Untuk menjawab pertanyaan ini, kita harus merujuk ke persyaratan pengakuan sebagai aset tetap menurut ketentuan dalam PSAK 16.
Paragraf 07 PSAK 16 menjelaskan bahwa biaya perolehan aset tetap diakui sebagai aset jika dan hanya jika :
(a) kemungkinan besar entitas akan memperoleh manfaat ekonomik masa depan dari aset tersebut; dan
(b) biaya perolehannya dapat diukur secara andal
Selanjutnya dalam paragraf 08 dijelaskan bahwa suku cadang, peralatan siap pakai dan peralatan pemeliharaan diakui sesuai dengan PSAK 16 ketika memenuhi definisi dari aset tetap. Namun, jika tidak maka suku cadang peralatan siap pakai dan peralatan pemeliharaan diklasifikasikan sebagai persediaan.

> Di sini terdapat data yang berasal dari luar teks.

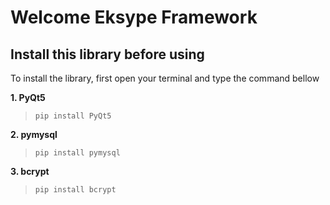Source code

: ﻿# Welcome Eksype Framework

## Install this library before using

To install the library, first open your terminal and type the command bellow

**1. PyQt5**

> `pip install PyQt5`

**2. pymysql**

> `pip install pymysql`

**3. bcrypt**

> `pip install bcrypt`
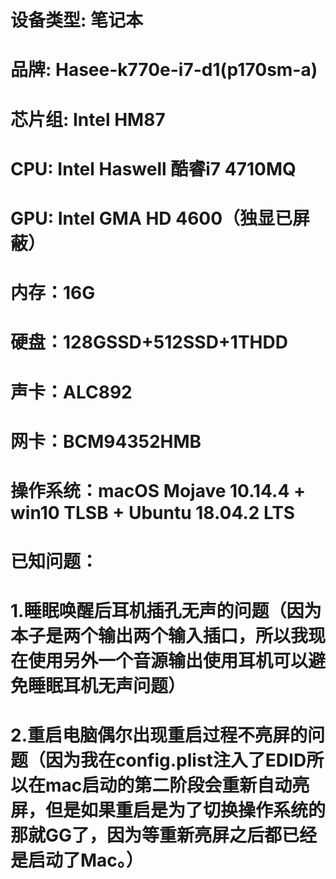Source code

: # 设备类型: 笔记本
# 品牌: Hasee-k770e-i7-d1(p170sm-a)
# 芯片组: Intel HM87
# CPU: Intel Haswell 酷睿i7 4710MQ
# GPU: Intel GMA HD 4600（独显已屏蔽）
# 内存：16G
# 硬盘：128GSSD+512SSD+1THDD
# 声卡：ALC892
# 网卡：BCM94352HMB
# 操作系统：macOS Mojave 10.14.4 + win10 TLSB + Ubuntu 18.04.2 LTS
# 
# 
# 已知问题：
#     1.睡眠唤醒后耳机插孔无声的问题（因为本子是两个输出两个输入插口，所以我现在使用另外一个音源输出使用耳机可以避免睡眠耳机无声问题）
#     2.重启电脑偶尔出现重启过程不亮屏的问题（因为我在config.plist注入了EDID所以在mac启动的第二阶段会重新自动亮屏，但是如果重启是为了切换操作系统的那就GG了，因为等重新亮屏之后都已经是启动了Mac。）
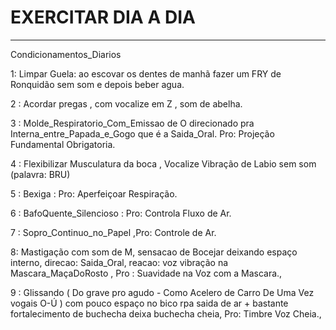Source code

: # EXERCITAR DIA A DIA

---

Condicionamentos_Diarios


1: Limpar Guela: ao escovar os dentes de manhã fazer um FRY de Ronquidão sem som  e depois beber agua.

2 : Acordar pregas , com vocalize em Z , som de abelha.

3 : Molde_Respiratorio_Com_Emissao de O direcionado pra Interna_entre_Papada_e_Gogo que é a Saida_Oral. Pro: Projeção Fundamental Obrigatoria.

4 : Flexibilizar Musculatura da boca , Vocalize Vibração de Labio sem som (palavra: BRU)

5 : Bexiga : Pro: Aperfeiçoar Respiração.

6 : BafoQuente_Silencioso : Pro: Controla Fluxo de Ar.

7 : Sopro_Continuo_no_Papel ,Pro: Controle de Ar.

8: Mastigação com som de M, sensacao de Bocejar deixando espaço interno, direcao: Saida_Oral, reacao: voz vibração na Mascara_MaçaDoRosto , Pro : Suavidade na Voz com a Mascara.,

9 : Glissando ( Do grave pro agudo - Como Acelero de Carro De Uma Vez vogais O-Ú ) com pouco espaço no bico rpa saida de ar + bastante fortalecimento de buchecha deixa buchecha cheia, Pro: Timbre Voz Cheia.,
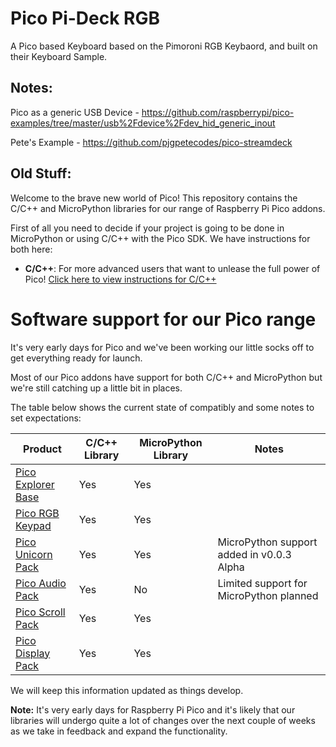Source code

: # Pico Pi-Deck RGB

A Pico based Keyboard based on the Pimoroni RGB Keybaord, and built on their Keyboard Sample.

## Notes:

Pico as a generic USB Device - https://github.com/raspberrypi/pico-examples/tree/master/usb%2Fdevice%2Fdev_hid_generic_inout

Pete's Example - https://github.com/pjgpetecodes/pico-streamdeck

## Old Stuff:

Welcome to the brave new world of Pico! This repository contains the C/C++ and MicroPython libraries for our range of Raspberry Pi Pico addons.

First of all you need to decide if your project is going to be done in MicroPython or using C/C++ with the Pico SDK. We have instructions for both here:

- **C/C++**: For more advanced users that want to unlease the full power of Pico! [Click here to view instructions for C/C++](setting-up-the-pico-sdk.md)

# Software support for our Pico range

It's very early days for Pico and we've been working our little socks off to get everything ready for launch.

Most of our Pico addons have support for both C/C++ and MicroPython but we're still catching up a little bit in places.

The table below shows the current state of compatibly and some notes to set expectations:

|Product|C/C++ Library|MicroPython Library|Notes
|---|---|---|---
|[Pico Explorer Base](https://shop.pimoroni.com/products/pico-explorer-base)|Yes|Yes|
|[Pico RGB Keypad](https://shop.pimoroni.com/products/pico-rgb-keypad-base)|Yes|Yes|
|[Pico Unicorn Pack](https://shop.pimoroni.com/products/pico-unicorn-pack)|Yes|Yes|MicroPython support added in v0.0.3 Alpha
|[Pico Audio Pack](https://shop.pimoroni.com/products/pico-audio-pack)|Yes|No|Limited support for MicroPython planned
|[Pico Scroll Pack](https://shop.pimoroni.com/products/pico-scroll-pack)|Yes|Yes|
|[Pico Display Pack](https://shop.pimoroni.com/products/pico-display-pack)|Yes|Yes|

We will keep this information updated as things develop.

**Note:** It's very early days for Raspberry Pi Pico and it's likely that our libraries will undergo quite a lot of changes over the next couple of weeks as we take in feedback and expand the functionality.
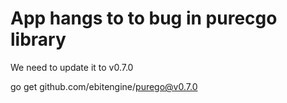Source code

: # App hangs to to bug in purecgo library

We need to update it to v0.7.0

go get github.com/ebitengine/purego@v0.7.0
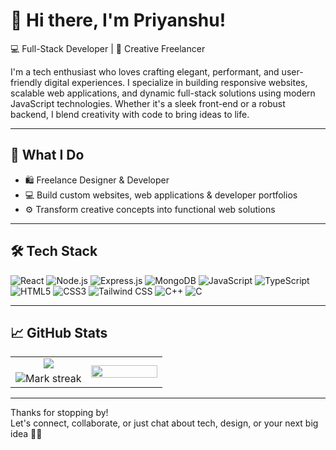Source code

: # 👋 Hi there, I'm Priyanshu!

💻 Full-Stack Developer | 🎨 Creative Freelancer

I'm a tech enthusiast who loves crafting elegant, performant, and user-friendly digital experiences. I specialize in building responsive websites, scalable web applications, and dynamic full-stack solutions using modern JavaScript technologies. Whether it's a sleek front-end or a robust backend, I blend creativity with code to bring ideas to life.

---

## 💼 What I Do

- 🛍 Freelance Designer & Developer  
- 💻 Build custom websites, web applications & developer portfolios  
- ⚙️ Transform creative concepts into functional web solutions  

---

## 🛠 Tech Stack

![React](https://img.shields.io/badge/-React-61DAFB?logo=react&logoColor=white&style=flat)
![Node.js](https://img.shields.io/badge/-Node.js-339933?logo=node.js&logoColor=white&style=flat)
![Express.js](https://img.shields.io/badge/-Express-black?logo=express&logoColor=white&style=flat)
![MongoDB](https://img.shields.io/badge/-MongoDB-47A248?logo=mongodb&logoColor=white&style=flat)
![JavaScript](https://img.shields.io/badge/-JavaScript-F7DF1E?logo=javascript&logoColor=black&style=flat)
![TypeScript](https://img.shields.io/badge/-TypeScript-3178C6?logo=typescript&logoColor=white&style=flat)
![HTML5](https://img.shields.io/badge/-HTML5-E34F26?logo=html5&logoColor=white&style=flat)
![CSS3](https://img.shields.io/badge/-CSS3-1572B6?logo=css3&logoColor=white&style=flat)
![Tailwind CSS](https://img.shields.io/badge/-TailwindCSS-38B2AC?logo=tailwind-css&logoColor=white&style=flat)
![C++](https://img.shields.io/badge/-C++-00599C?logo=c%2B%2B&logoColor=white&style=flat)
![C](https://img.shields.io/badge/-C-007396?logo=C&logoColor=white&style=flat)

---

## 📈 GitHub Stats

<table>
  <tbody>
    <tr border="none">
    <td width="50%" align="center">
      <img align="center" src="https://github-readme-stats.vercel.app/api?username=Priyanshubasu0902&show_icons=true&theme=radical&show_icons=true&count_private=true"" />
    </td>
    <td rowspan='2' align="center">
      <img align="center" width="100%" src="https://github-readme-stats.vercel.app/api/top-langs/?username=Priyanshubasu0902&theme=radical&hide_border=false&no-bg=true&no-frame=true&langs_count=6" />
    </td>
  </tr>
  <tr border="none">
    <td align="center" width="50%" align="center">
      <img alt="Mark streak" src="https://github-readme-streak-stats-five-roan.vercel.app?user=Priyanshubasu0902&theme=radical">
    </td>
  </tr>
  </tbody>
</table>

---

Thanks for stopping by!  
Let's connect, collaborate, or just chat about tech, design, or your next big idea 💬🚀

PSAK 16 mendefinisikan Aset Tetap sebagai aset berwujud yang :
(a) dimiliki untuk digunakan dalam produksi atau penyediaan barang atau jasa, untuk direntalkan kepada pihak lain, atau untuk tujuan administratif; dan
(b) diperkirakan untuk digunakan selama lebih dari satu periode
Dengan memperhatikan definisi dan syarat pengakuan Aset Tetap sesuai PSAK 16 seperti yang dijelaskan di atas, dapat disimpulkan bahwa kebijakan manajemen Perusahaan dalam penentuan Capital Expenditure dan Revenue Expenditure dengan semata-mata berdasarkan ukuran nilai rupiah dari pengeluaran yang dilakukan, tanpa memperhatikan sifat dan fungsi serta syarat pengakuan aset tetap sesuai para.07 PSAK 16 adalah tidak tepat. Jika kebijakan penentuan Capital Expenditure dan Revenue Expenditure berdasarkan nilai rupiah pengeluaran diterapkan semata-mata untuk kemudahan pencatatan akuntansi secara internal tentu saja tidak menjadi masalah, namun jika pencatatan akuntansi merujuk pada ketentuan dalam PSAK 16 maka kebijakan Capital Expenditure dan Revenue Expenditure mau tidak mau harus mengacu ke persyaratan dalam para.07 PSAK 16 seperti yang dijelaskan sebelumnya (HRD).